## What to do:
Output only this range of the data below: the line that contains "### **Issue #7: Carousel" through the final line, both ends included, each retyped exactly.

## Provided data:
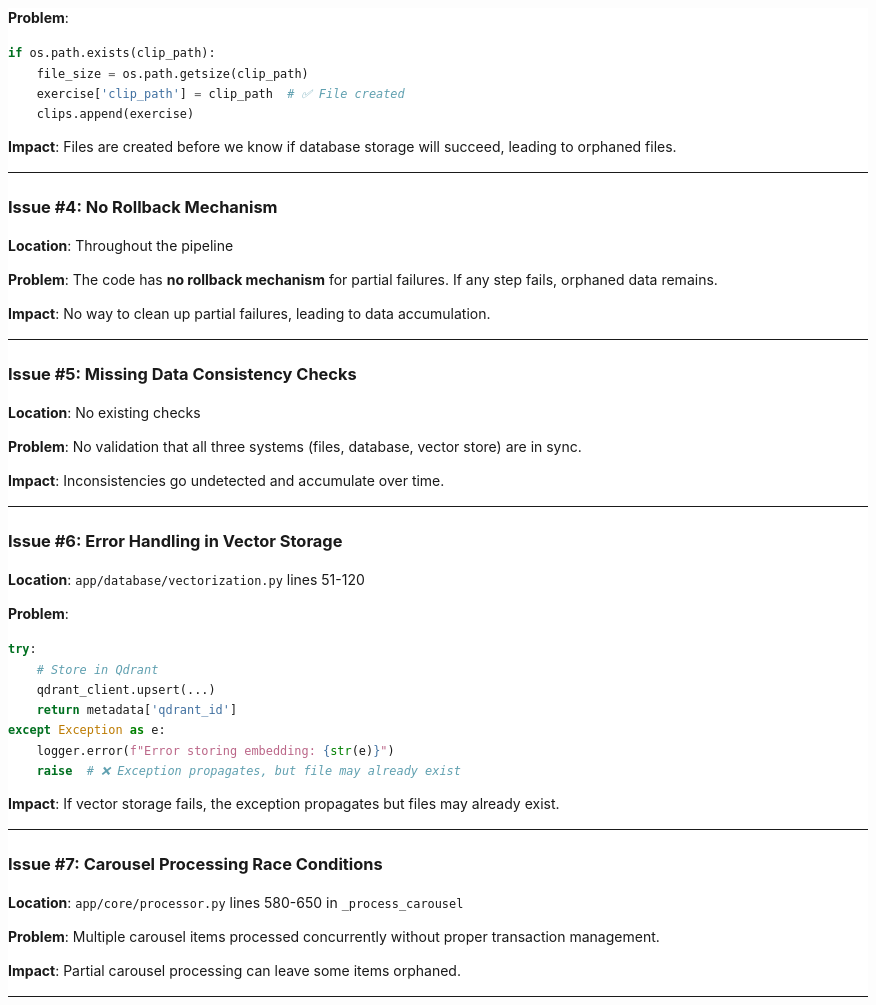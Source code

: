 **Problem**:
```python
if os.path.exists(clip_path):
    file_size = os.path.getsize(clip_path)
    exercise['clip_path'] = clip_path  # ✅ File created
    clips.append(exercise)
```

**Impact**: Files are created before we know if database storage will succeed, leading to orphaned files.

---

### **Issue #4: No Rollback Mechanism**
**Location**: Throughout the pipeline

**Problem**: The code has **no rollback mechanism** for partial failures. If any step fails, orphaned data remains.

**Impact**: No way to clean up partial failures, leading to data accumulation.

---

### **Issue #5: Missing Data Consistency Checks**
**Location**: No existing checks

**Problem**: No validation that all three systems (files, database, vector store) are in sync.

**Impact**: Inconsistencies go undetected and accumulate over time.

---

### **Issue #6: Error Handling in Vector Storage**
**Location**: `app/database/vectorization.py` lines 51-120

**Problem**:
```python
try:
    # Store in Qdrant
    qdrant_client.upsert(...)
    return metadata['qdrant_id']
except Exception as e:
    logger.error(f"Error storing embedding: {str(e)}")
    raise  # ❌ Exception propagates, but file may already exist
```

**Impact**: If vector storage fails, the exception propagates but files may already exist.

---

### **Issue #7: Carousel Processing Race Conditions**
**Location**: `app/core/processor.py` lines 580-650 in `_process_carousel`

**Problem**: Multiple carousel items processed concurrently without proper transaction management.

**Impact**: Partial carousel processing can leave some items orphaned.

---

## Result below:
### **Issue #7: Carousel Processing Race Conditions**
**Location**: `app/core/processor.py` lines 580-650 in `_process_carousel`

**Problem**: Multiple carousel items processed concurrently without proper transaction management.

**Impact**: Partial carousel processing can leave some items orphaned.

---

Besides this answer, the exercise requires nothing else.